Second — and this is the one families are rarely told about — the Severe Mental Impairment (SMI) disregard. If a person has been medically certified as severely mentally impaired (which can include dementia) and receives a qualifying benefit like Attendance Allowance, they can be "disregarded" for Council Tax purposes. In practice that can mean a 25% discount, or in some cases a full exemption if they live alone.

It's genuinely worth asking your parent's local council about this one. It can be backdated, and it can add up to hundreds of pounds a year.

Help from the NHS and local council

Beyond cash benefits, there's practical support that's easy to overlook:

  • A free needs assessment from the local council's adult social care team. It's a statutory right under the Care Act 2014 (and equivalents in Wales, Scotland and Northern Ireland), and it's the gateway to home care, equipment and adaptations.
  • NHS Continuing Healthcare — if your parent's needs are primarily health needs, the NHS may fund all their care, regardless of finances. It's hard to qualify for, but worth knowing about.
  • Equipment and home adaptations — grab rails, raised toilet seats and similar are often provided free after an assessment.

A gentle word on getting started

It's a lot, isn't it? You don't have to do it all at once.
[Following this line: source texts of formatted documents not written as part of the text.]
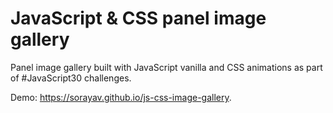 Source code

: # JavaScript & CSS panel image gallery

Panel image gallery built with JavaScript vanilla and CSS animations as part of #JavaScript30 challenges.

Demo: https://sorayav.github.io/js-css-image-gallery. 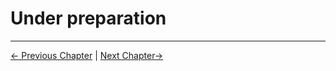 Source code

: # Under preparation


---

[← Previous Chapter](./10.4-phoneHolder.md) | [Next Chapter→](./10.6-SingleSuctionPump.md)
If you only do one thing this week, check Attendance Allowance — it's not means-tested, it's the gateway to several other things, and it's the one most people are missing.
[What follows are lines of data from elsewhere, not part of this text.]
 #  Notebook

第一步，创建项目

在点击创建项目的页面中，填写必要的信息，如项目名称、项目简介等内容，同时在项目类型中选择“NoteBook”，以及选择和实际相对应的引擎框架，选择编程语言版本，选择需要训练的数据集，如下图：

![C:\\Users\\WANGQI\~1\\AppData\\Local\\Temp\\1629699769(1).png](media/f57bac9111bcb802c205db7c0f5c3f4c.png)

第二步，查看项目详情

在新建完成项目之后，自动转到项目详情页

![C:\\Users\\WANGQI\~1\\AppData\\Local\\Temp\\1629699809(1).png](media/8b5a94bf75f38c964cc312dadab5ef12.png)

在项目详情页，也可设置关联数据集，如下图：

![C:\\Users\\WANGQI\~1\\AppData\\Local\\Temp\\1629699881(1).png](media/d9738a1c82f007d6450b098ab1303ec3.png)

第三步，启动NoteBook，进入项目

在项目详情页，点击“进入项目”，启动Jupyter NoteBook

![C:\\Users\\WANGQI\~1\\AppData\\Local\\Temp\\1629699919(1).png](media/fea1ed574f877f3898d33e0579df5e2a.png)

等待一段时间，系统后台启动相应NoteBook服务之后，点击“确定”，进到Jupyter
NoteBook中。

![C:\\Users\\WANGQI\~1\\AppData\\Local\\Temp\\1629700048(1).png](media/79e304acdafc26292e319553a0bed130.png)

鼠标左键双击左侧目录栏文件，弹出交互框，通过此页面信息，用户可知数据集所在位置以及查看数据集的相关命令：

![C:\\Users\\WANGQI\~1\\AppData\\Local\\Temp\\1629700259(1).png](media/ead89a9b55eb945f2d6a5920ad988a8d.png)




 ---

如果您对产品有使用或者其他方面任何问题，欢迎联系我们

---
This kind of "what does my situation actually qualify for" question is exactly what Carewise is built for. You tell us about your parent once — their age, where they live, their diagnoses — and you can ask anything, any time, and get answers grounded in their circumstances rather than generic advice. You can start a free trial here with no card needed.

Whatever you do next, please don't assume your family "won't qualify." That assumption is the single biggest reason support goes unclaimed. It's almost always worth asking.


This guide is general information for the UK, accurate as of June 2026, and isn't financial or legal advice. Benefit rates change each April — always check current figures on GOV.UK or with Citizens Advice or Age UK before making decisions.